No leavening. In crepe batter lacks baking powder or baking soda. If it succeeds well, they are like laces with crusty buttery edges that melt in the mouth.
What Are Crepes and How to Make Them
So you have two types: sweet crepes and savory galettes. The possibilities for stuffings genuinely do not end; berries with Nutella, ham with cheese, or simply lemon and sugar over warm crepes. Whipped cream works surprisingly.
Ice cream with fresh fruit also works well. Buckwheat crepe with chocolate yogurt surprises, if you want a chnage. And here is the mix of rhubarb and custard, that combines tartness and creaminess perfectly.
Preparing the batter is the hard part, genuinely. You work with unleavened dough that cooks on a frying pan or griddle, but the mix is everything.
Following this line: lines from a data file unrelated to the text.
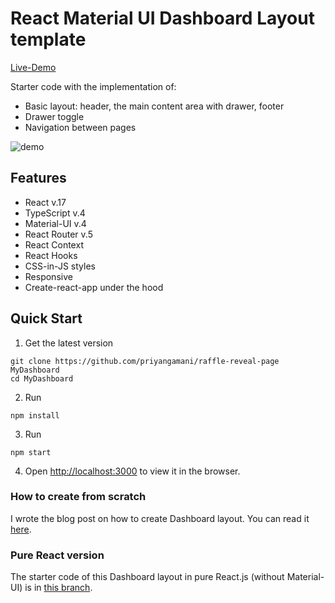 # React Material UI Dashboard Layout template

[Live-Demo](https://katerinalupacheva.github.io/dashboard-layout/)

Starter code with the implementation of:

- Basic layout: header, the main content area with drawer, footer
- Drawer toggle
- Navigation between pages

![demo](demo.gif)

## Features

- React v.17
- TypeScript v.4
- Material-UI v.4
- React Router v.5
- React Context
- React Hooks
- CSS-in-JS styles
- Responsive
- Create-react-app under the hood

## Quick Start

1. Get the latest version

```shell
git clone https://github.com/priyangamani/raffle-reveal-page MyDashboard
cd MyDashboard
```

2. Run

```shell
npm install
```

3. Run

```shell
npm start
```

4. Open [http://localhost:3000](http://localhost:3000) to view it in the browser.

### How to create from scratch

I wrote the blog post on how to create Dashboard layout. You can read it [here](https://ramonak.io/posts/dashboard-layout-react-material-ui).

### Pure React version

The starter code of this Dashboard layout in pure React.js (without Material-UI) is in [this branch](https://github.com/KaterinaLupacheva/dashboard-layout/tree/pure-react).
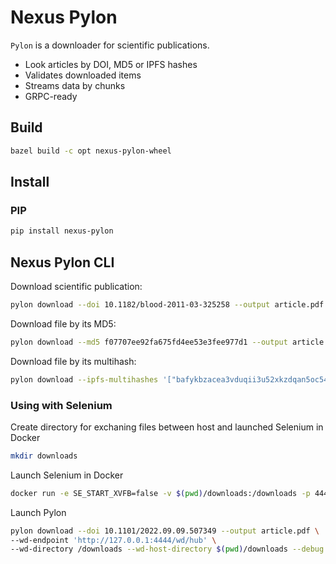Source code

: # Nexus Pylon

`Pylon` is a downloader for scientific publications.
- Look articles by DOI, MD5 or IPFS hashes
- Validates downloaded items
- Streams data by chunks
- GRPC-ready

## Build

```bash
bazel build -c opt nexus-pylon-wheel
```

## Install

### PIP
```bash
pip install nexus-pylon
```

## Nexus Pylon CLI

Download scientific publication:
```bash
pylon download --doi 10.1182/blood-2011-03-325258 --output article.pdf
```

Download file by its MD5:
```bash
pylon download --md5 f07707ee92fa675fd4ee53e3fee977d1 --output article.pdf
```

Download file by its multihash:
```bash
pylon download --ipfs-multihashes '["bafykbzacea3vduqii3u52xkzdqan5oc54vsvedmed25dfybrqxyafahjl3rzu"]' --output article.pdf
```

### Using with Selenium

Create directory for exchaning files between host and launched Selenium in Docker
```bash
mkdir downloads
```

Launch Selenium in Docker
```bash
docker run -e SE_START_XVFB=false -v $(pwd)/downloads:/downloads -p 4444:4444 selenium/standalone-chrome:latest
```

Launch Pylon
```bash
pylon download --doi 10.1101/2022.09.09.507349 --output article.pdf \
--wd-endpoint 'http://127.0.0.1:4444/wd/hub' \
--wd-directory /downloads --wd-host-directory $(pwd)/downloads --debug
```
If too thin, it gives uneven cover with annoying bubbles everywhere.
Too thick, and you make a normal pancake. The batter is simply pancake batter with extra milk mixed inside. For sweet crepes, beat first eggs with sugar until it is pale and light, later mix the flour step by step, sift it before, while you pour milk in room temperature.
Like this you escape lumps.
One recipe mixes 2 cups flour, 4 eggs and 1 cup of milk together with water, plus half spoon of salt and 4 spoons melted butter. Other varieties use 6 eggs, around 1.5 cup water and same of all-purpose flour with only pinch of salt, well whisked and left in the refrigerator for 30 minutes. Small batch usually gives 4 to 5 crepes, according to the size of your pan and how much you pour.
Cooking is easy, after you get the rhythm. Heat this your crepe pan, pour a bit of oil, later pour batter on it and turn for even cover. When the edges turn brown, end, usually only 1 or 2 minutes.
You succeeded, if they look lacelike and tender. Hold the heat low. They cook more quickly than normal pancakes in several sets.
For a crowd, three crepes each person disappear soon. Leftovers stack between parchment and enclose in a zip-bag, they stay 3 days in the refrigerator or 3 months frozen. Or cover with plastic wrap and cool until usage.
Test first one crepe to control the batter amount? It is the bestnotion.